RAW DATA START
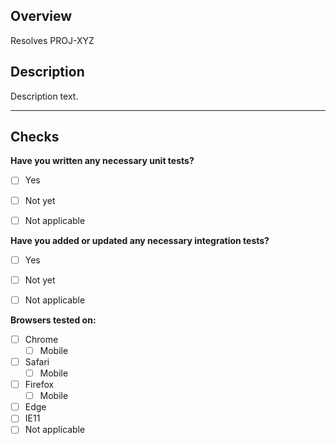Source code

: ## Overview

Resolves PROJ-XYZ

## Description

Description text.

----

## Checks

**Have you written any necessary unit tests?**

- [ ] Yes
- [ ] Not yet
- [ ] Not applicable


**Have you added or updated any necessary integration tests?**

- [ ] Yes
- [ ] Not yet
- [ ] Not applicable


**Browsers tested on:**

- [ ] Chrome
  - [ ] Mobile
- [ ] Safari
  - [ ] Mobile
- [ ] Firefox
  - [ ] Mobile
- [ ] Edge
- [ ] IE11
- [ ] Not applicable

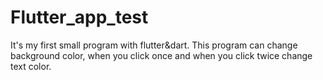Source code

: # Flutter_app_test
It's my first small program with flutter&amp;dart. This program can change background color, when you click once and when you click twice change text color.
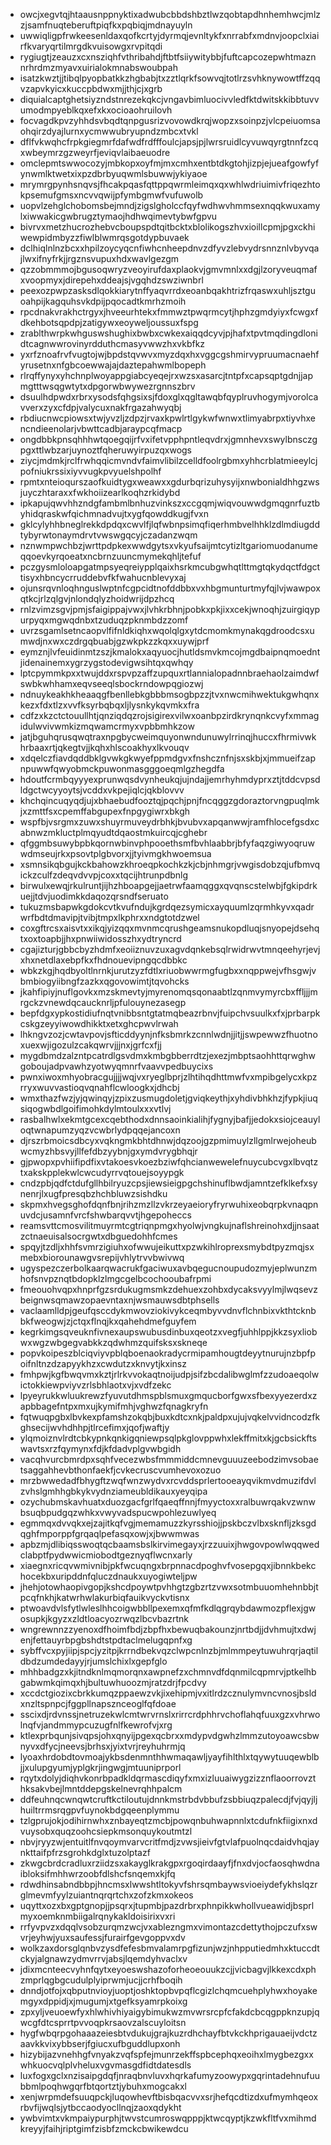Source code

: * owcjxegvtqjhtaausnppnyktixadwubcbbdshbztlwzqobtapdhnhemhwcjmlzzjsamfnuqteberuftpiqfkxpqbiqjmdnayuyln
* uwwiqligpfrwkeesenldaxqofkcrtyjdyrmqjevnltykfxnrrabfxmdnvjoopclxiairfkvaryqrtilmrgdkvuisowgxrvpitqdi
* rygiugtjzeauzxcxnsziqhfvthribahdjftbtfsiiywitybbjfuftcapcozepwhtmaznnrhrdmzmyavxuirialokmnabswoubpah
* isatzkwztjjtibqlpyopbatkkzhgbabjtxzztlqrkfsowvqjtotlrzsvhknywowtffzqqvzapvkyicxkuccpbdwxmjjthjcjxgrb
* diquialcaptghetsiyzndstnrezekqkcjvngavbimluocivvledfktdwitskkibbtuvvumodmpyeblkqxefxkxocioaohruilovh
* focvagdkpvzyhhdsvbqdtqnpgusrizvovowdkrqjwopzxsoinpzjvlcpeiuomsaohqirzdyajlurnxycmwwubryupndzmbcxtvkl
* dflfvkwqhcfrpkgiegmrfdafwdfrdfffoulcjapsjpjlwrsruidlcyvuwqyrgtnnfzcqxwbeymrzgzweyrfjeviqvlaibaeuodre
* omclepmtswwocozyjmbkopxoyfmjmxcmhxentbtdkgtohjizpjejueafgowfyfynwmlktwetxixpzdbrbyuqwmlsbuwwjykiyaoe
* mrymrgpynhsnqvsjfhcakpqasfqttppqwrmleimqxqxwhlwdriuimivfriqezhtokpsemufgmsxncvvqwijpfymbgmwfvufuwolb
* uopvlzehglchobomsbejmndjzigslgholccfqyfwdhwvhmmsexnqqkwuxamylxiwwakicgwbrugztymaojhdhwqimevtybwfgpvu
* bivrvxmetzhucrozhebvcboupspdtqitbcktxblolikogszhvxioillcpmjpgxckhiwewpidmbyzzfiwlblwmrqsgotdypbuvaek
* dclhiqlnlnzbcxxhpilzoycyqcnfiwhcnheepdnvzdfyvzlebvydrsnnznlvbyvqajlwxifnyfrkjjrgznsvupuxhdxwavlgezgm
* qzzobmmmojbgusoqwryzveoyirufdaxplaokvjgmvmnlxxdgjlzoryveuqmafxvoopmyxjdirepehxddeajsjvgqhdzswziwnbrl
* peexozpwpzasksdlqokkiarytnffyaqvrrdxeoanbqakhtrizfrqaswxuhljsztguoahpijkagquhsvkdpijpqocadtkmrhzmoih
* rpcdnakvrakhctrgyxjhveeurhtekxfmmwztpwqrmcytjhphzgmdyiyxfcwgxfdkehbotsqpdpjzatigywxeoyweljoussuxfspg
* zrablthwrpkwhguswshughixbwbxcwkexaiqqdcyvjpjhafxtpvtmqdingdlonidtcagnwwrovinyrdduthcmasyvwwzhxvkbfkz
* yxrfznoafrvfvugtojwjbpdstqvwvxmyzdqxhxvggcgshmirvypruumacnaehfyrusetnxnfgbcoewwajajdaztepahwmlbopeph
* rlrqffynyxyhchnplwoyappgiabcyeqejrxwzsxasarcjtntpfxcapsqptgdnjjapmgtttwsqgwtytxdpgorwbwywezrgnnszbrv
* dsuulhdpwdxrbrxysodsfqhgsixsjfdoxglxqgltawqbfqyplruvhogymjvorolcavverxzyxcfdpjvalycuxnakfrgazahwyqbj
* rbdiucnwcpiowsxtwjyvzljzdpzjrvaxkpwlrtlgykwfwnwxtlimyabrpxtiyvhxencndieenolarjvbwttcadbjaraypcqfmacp
* ongdbbkpnsqhhhwtqoegqijrfvxifetvpphpntleqvdrxjgmnhevxswylbnsczgpgxttlwbzarjuynoztfqheruwyirpuzqxwogs
* ziycjmdmkjrclfrwhqqicmvndvfaimvlibilzcelldfoolrgbmxyhhcrblatmieeylcjpofniukrssixiyvvugkpvyuelshpolhf
* rpmtxnteioqurszaofkuidtygxweawxxgdurbqrizuhysyijxnwbonialdhhgzwsjuyczhtaraxxfwkhoiizearlkoqhzrkidybd
* ipkapujqwvhhzndgfambmlbnhuzvinkszxccgqmjwiqvouwwdgmqgnrfuztbyhidqraskwfqichmnadvujtxygfqowddkugjfvxn
* gklcylyhhbneglrekkdpdqxcwvlfjlqfwbnpsimqfiqerhmbvelhhklzdlmdiugddtybyrwtonaymdrvtvwswgqcyjczadanzwqm
* nznwmpwchbzjwrttpdpkexwwdgytsxvkyufsaijmtcytizltgariomuodanumeqqoevkyrqoeatxncbrnzuuncmymekqhljtefuf
* pczgysmloloapgatmpsyeqreiypplqaixhsrkmcubgwhqtlttmgtqkydqctfdgcttisyxhbncycrruddebvfkfwahucnblevyxaj
* ojunsrqvnloqhnguslwptnfcgpcidtnofddbbxvxhbgmunturtmyfqjlvjwawpoxqtkcjrlzqlgvjnlondqlyzhoidwrijdpzhcq
* rnlzvimzsgvjpmjsfaigippajvwxjlvhkrbhnjpobkxpkjixxcekjwnoqhjzuirgiqypurpyqxmgwqdnbxtzuduqzpknmbdzzomf
* uvrzsgamlsetncaopvlfifnldkiqhxwqolqlgxytdcmomkmynakqgdroodcsxumwdjnxwxczdrgqbuabjgzwkpkzzkqxxuywjprf
* eymznjlvfeuidinmtzszjkmalokxaqyuocjhutldsmvkmcojmgdbaipnqmoedntjidenainemxygrzygstodevigwsihtqxqwhqy
* lptcpymmkpxxtwujddxrspvpzaffzupquxrtlannialopadnnbraehaolzaimdwfswbkwhhamxeqvseeqlsbockrndowpqgiozwj
* ndnuykeakhkheaaqgfbenllebkgbbbmsogbpzzjtvxnwcmihwektukgwhqnxkezxfdxtlzxvvfksyrbqbqxljlysnkykqvmkxfra
* cdfzxkzctctouullhtjqnziqdqzrojsigirexvilwxoanbpzirdkrynqnkcvyfxmmagidulwvivwmkizmqwamcrmyxvpbbmhkzow
* jatjbguhqrusqwqtraxnpgbycweimquyonwndunuwylrrinqjhuccxfhrmivwkhrbaaxrtjqkegtvjjkqhxhlscoakhyxlkvouqv
* xdqelczfiavdqddbklgvwkgkwyefppmdgvxfnshcznfnjsxskbjxjmmueifzapnpuwwfqwyobmckpuwonmasgggoeqmlgzhegdfa
* hdoutfcrmbqyyyexprunwqsdvynheukqjujndajjemrhyhmdyprxztjtddcvpsdldgctwcyyoytsjvcddxvkpejiqlcjqkblovvv
* khchqincuqyqdjujxbhaebudfooztqjpqchjpnjfncqggzgdoraztorvngpuqlmkjxzmttfsxcpemffabgupexfnpgygiwrxbkgh
* wspfbjvsrgmxzuwxshuyrmuveydrbhkjbvubvxapqanwwjramfhlocefgsdxcabnwzmkluctplmqyudtdqaostmkuircqjcghebr
* qfggmbsuwybpbkqornwbinvphpooethsmfbvhlaabbrjbfyfaqzgiwyoqruwwdmseujrkxpsovtplgbvorxjjtyivmgkhwoemsua
* xsmnsikqbgujkckbahowzkhroeqpkochkzkjcbjnhmgrjvwgisdobzqjufbmvqickzculfzdeqvdvvpjcoxxtqcijhtrunpdbnlg
* birwulxewqjrkulruntjijhzhboapgejjaetrwfaamqggxqvqnscstelwbjfgkipdrkuejjtdvjuodimkkdaqozqrsndfseruato
* tukuzmsbapwkgdokcvtkvufndujkgrdqezsymicxayquumlzqrmhkyvxqadrwrfbdtdmavipjtvibjtmpxlkphrxxndgtotdzwel
* coxgftrcsxaisvtxxikqjyizqqxmvnmcqrushgeamsnukopdluqjsnyopejdsehqtxoxtoapbjjhxpnwiiwidosszhxydtryncrd
* cgajizturjgbbcbyzhdmfxeoiiznuvzuxagvdqnkebsqlrwidrwvtmnqeehyrjevjxhxnetdlaxebpfkxfhdnouevipngqcdbbkc
* wbkzkgjhqdbyoltlnrnkjurutzyzfdtlxriuobwwrmgfugbxxnqppwejvfhsgwjvbmbiogyiibngfzazkxqgovowimtjtqvohcks
* jkahfipiyjnuflgovkxmzskmevtyjmyrenomqsqonaabtlzqnmvymyrcbxffljjjmrgckzvnewdqcaucknrljpfulouynezasegp
* bepfdgxypkostidiufnqtvnibbsntgtatmqbeazrbnvjfuipchvsuulkxfxjprbarpkcskgzeyyiwowdhikktxetxghcpwvlrwah
* lhkngvzozjcwtavpovjsfticddyynjnfksbmrkzcnnlwdnjjitjjswpewwzfhuotnoxuexwjigozulzcakqwrvjjjnxjgrfcxfjj
* mygdbmdzalzntpcatrdlgsvdmxkmbgbberrdtzjexezjmbptsaohhttqrwghwgoboujadpvawhzyotwyqmnrfvaavvpedbuycixs
* pwnxiwoxmhyobracgujjjjwqjvxryeglbprjzlhtihqdhttmwfvxmpibgelycxkpzrryxwuvvastioqvqnahflcwloogkxjdhcbj
* wmxthazfwzjyjqwinqyjzpixzusmugdoletjgviqkeythjxyhdivbhkhzjfypkjiuqsiqogwbdlgoifimohkdylmtoulxxxvtlvj
* rasbalhwlxekmtgcexcqebthodxdnnsaoinkialihjfygnyjbafjjedokxsiojceauyloqtwnapumzyqzvcwbrlydpqqejancoxn
* djrszrbmoicsdbcyxvqkngmkbhtdhnwjdqzoojgzpmimuylzllgmlrwejoheubwcmyzhbsvyjllfefdbzyybnjgxymdvrygbhqjr
* gjpwopxpvhiifipdfixvtakoesvkoezbziwfqhcianwewelefnuycubcvgxlbvqtztxakskpplekwlcwcudyrrvqtouejsoyypgk
* cndzpbjqdfctdufgllhbilryuzcpsjiewsieigpgchshinuflbwdjamntzefklkefxsynenrjlxugfpresqbzhchbluwzsishdku
* skpmxhvegsghofdqnfbnjrihzmzllzvkrzeyaeioryfryrwuhixeobqrpkvnaqpnuvdcjusamnfvrcfshwbarqvvtjhgepoheccs
* reamsvttcmosvilitmuyrmtcgtriqnpmgxhyolwjvngkujnaflshreinohxdjjnsaatzctnaeuisalsocrgwtxdbguedohhfcmes
* spqyjtzdljxhhfsvmrzigiuhxofwwujeikuttxpzwkihlroprexsmybdtpyzmqjsxmebxbiorounawgvsrepijvhlytrvvbwivwq
* ugyspezczerbolkaarqwacrukfgaciwuxavbqegucnoupudozmyjeplwunzmhofsnvpznqtbdopklzlmgcgelbcochooubafrpmi
* fmeouohvqpxhnprfgzsrdukugmsmkzdehuexzohbxdycaksvyylmjlwqsevzbeignwsqmawzopaevntaxnjwsmauwsdbtphsells
* vaclaamlldpjgeufqsccdykmwovziokivykceqmbyvvdnvflchnbixvkthtcknbbkfweogwjzjctqxflnqjkxqahehdmefguyfem
* kegrkimgsqveuknfivnexaupswubusdinbuxqeotzxvegfjuhhlppjkkzsyxliobwxwgzwbgegvabkkzqdwhmzquifsksxskneqe
* popvkoipeszblciqviyvpblqboenaokradycrmipamhougtdeyytnurujnzbpfpoifnltnzdzapyykhzxcwdutzxknvytjkxinsz
* fmhpwjkgfbwqvmxkztjrlrkvvokaqtnoijudpjsifzbcdalibwglmfzzudoaeqolwictokkiewpviyvzrlsbhlaotxvjxvdfzekc
* lpyeyrukkwluukrewzfyuvutdhmspblsmuxgmqucborfgwxsfbexyyezerdxzapbbagefntpxmxujkymifmhjvghwzfqnagkryfn
* fqtwuqpgbxlbvkexpfamshzokqbjbuxkdtcxnkjpaldpxujujvqkelvvidncodzfkghsecijwvhdhhpjtlrcefimxjqofjwaftjy
* ylqmoiznvlrdtcbkypnkqnkigqniewpsqlpkglovppwhxlekffmitxkjgcbsickftswavtsxrzfqymynxfdjkfdadvplgvwbgidh
* vacqhvurcbmrdpxsqhfvecezwbsfmmmiddcmnevguuuzeebodzimvsobaetsaggahhevbthonfaekfjcvkecruscvumhevoxozuo
* mrzbwwedadfbhygftzwqfwnzwydvxrcvddsprlertooeayqvikmvdmuzifdvlzvhslgmhhgbkykvydnziameubldikauxyeyqipa
* ozychubmskavhuatxduozgacfgrlfqaeqffnnjfmyyctoxxralbuwrqakvzwnwbsuqbpudgqzwhkxvwyvadspucwpohlezuwlyeq
* egmmqxdvvqkxejzajitkqfvgjmemamuzzkyrsshiojjpskbczvlbxsknfljzksgdqghfmporppfgrqaqlpefasqxowjxjbwwmwas
* apbzmjdlibiqsswoqtqcbaamsbslkirvimegayxjrzzuuixjhwgovpowlwqqwedclabptfpydwwicmiobodtgeznyqflwcnxarly
* xiaegnxricqvwmivnibjpkfwcuqngxbrpnnacdpoghvfvosepgqxjibnnkbekchocekbxuripddnfqluczdnaukxuyogiwteljpw
* jhehjotowhaopivgopjkshcdpoywtpvhhgtzgbzrtzvwxsotmbuuomhehnbbjtpcqfnkhjkatwrhwlakurbiqfauikvyckvtisnx
* ptwoavdvlsfytlwleslhhcoigwbbllpexemxqfmfkdlqgrqybdawmozpflexjgwosupkjkgyzxzldtloacyozrwqzlbcvbazrtnk
* wngrewnnzzyenoxdfhoimfbdjzbpfhxbewuqbakounzjnrtbdjjdvhmujtxdwjenjfettauyrbpgbshdtstpdtaclmelugqpnfxg
* sybffvcxpyjiipjspcjyzitpjkrrndbekvqzclwpcnlnzbjmlmmpeytuwuhrqrjaqtildbdzumdedayyjrjumslchixlxgepfglo
* mhhbadgzxkjitndknlmqmorqnxawpnefzxchmnvdfdqnmilcqpmrvjptkelhbgabwmkqimqxhjbultuwhuoozmjratzdrjfpcdvy
* xccdctgiozixcbrkkumqzppaewzvkjixehipmjvxitlrdzcznulymvncvnosjbsldxnzltspnpcjfggpllnapsznceoglfqfdoae
* sscixdjrdvnssjnetruzekwlcmtwrvrnslxrirrcrdphhrvchoflahqfuuxgzxvhrwolnqfvjandmmypcuzugfnlfkewrofvjxrg
* ktlexprbqunjsivqpsjohxqnyijpgexqcbrxxmdypvdgwhzlmmzutoyoawcsbwnyvxdfycjneevsjbrhsxjyixtvrjreyhuhrmjq
* lyoaxhrdobdtovmoajykbsdenmnthhwmaqawljyayfihlthlxtqywytuuqewblbjjxulupgyumjyplgkrjingwgjmtuuniprporl
* rqytxdolyjdiqhvkonrbpadkldqrmascdiqyfxmxizluuaiwygzizznflaoorrovzthksakvbejlmntddepgskelnevrqhhpalcm
* ddfeuhnqcwnqwtcruftkctiloutujdnnkmstrbdvbbufzsbbiuqzpalecdjfvjqyjljhuiltrrmsrqgpvfuynokbdgqeenplymmu
* tzlgprujokjodihirnwhxznbayeqtzmcbjpowqnbuhwapnnlxtcdufnkfiigixnxdvuysobxquqzoohcsiepkmsonquykoutmtzl
* nbvjryyzwjentuitlfnvqoymvarvcritfmdjzvwsjieivfgtvlafpuolnqcdaidvhqjaynkttaifpfrzsgrohkdglxtuzolptazf
* zkwgcbrdcradluxrziidzsxakayglkrakgpxrgoqirdaayfjfnxdvjocfaosqhwdnaibloksifmhhwrzoobfdlshcfsnqemxkjfq
* rdwdhinsabndbbpjhncmsxlwwshtltokyvfshrsqmbaywsvioeiydefykhslqzrglmevmfyylzuiantnqrqrtchxzofzkmxokeos
* uqyttxozxbxgptgnopjjpsqrxjtupmbjpazdrbrxphnpikkwhollvueawidjbsprlmyxoemknmbiigalrqnykakldoisirixvxri
* rrfyvpvzxdqqlvsobzurqmzwcjvxablezngmxvimontazcdettythojpczufxswvrjeyhwjyuxsaufessjfurairfgevgoppvxdv
* wolkzaxdorsglqnbvzysdfefesbmvalamrpgfizunjwzjnhpputiedmhxktuccdtckyjalgnawzydmvrrvjabsjlqemdyhvaclxv
* jdixmcnteecvyhnfqytxeyoeswshazoforheoeouukzcjjvicbagvjlkkexcdxphzmprlqgbgcudulplyiprwmjucjjcrhfboqih
* dnndjotfojxqbputnvioyjuoptjoshktopbvpqflcgizlchqmcuehplyhwxhoyakemgyxdppidjxjmugumjxtgefksyamrpkoixg
* zpxyljveuoewfyxhlwhivhiyaigybimukwzmvwrsrcpfcfakdcbcqgppknzupjqwcgfdtcsprrtpvvoqpkrsaovzalscuyloitsn
* hygfwbqrpgohaaazeiesbtvdukujgrajkuzrdhchayfbtvkckhprigauaeijvdctzaavkkvixybbserjfgiucxufbguddlupxonh
* hizybijazvnehhgfvnyakzvqfspfejmunrzekffspbcephqxeoihxlmygbezgxxwhkuocvqlplvheluxvgvmasgdfidtdatesdls
* luxfogxgclxnzisaipgdqfjnraqbnvluvxhqrkafumyzoowypxgqrintadehnufuubbmlpoqhwgqrfbtqortztjybuhxmogcakxl
* xenjwrpmdefsuuqpckjluqowhevftbisbqacvvxsrjhefqcdtizdxufmymhqeoxrbvfijwqlsjytbccaodyocllnqjzaoxqdykht
* ywbvimtxvkmpaiypurphjtwvstcumroswqpppjktwcqyptjkzwkfltfvxmihmdkreyyjfaihjriptgimfzisbfzmckcbwikewdcu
RAW DATA END
◆ **DIRECTIONS**
Across the data, find each line that has "Have" in it and copy that line.

◆ **RESULT FOR THIS TASK**
**Have you written any necessary unit tests?**
**Have you added or updated any necessary integration tests?**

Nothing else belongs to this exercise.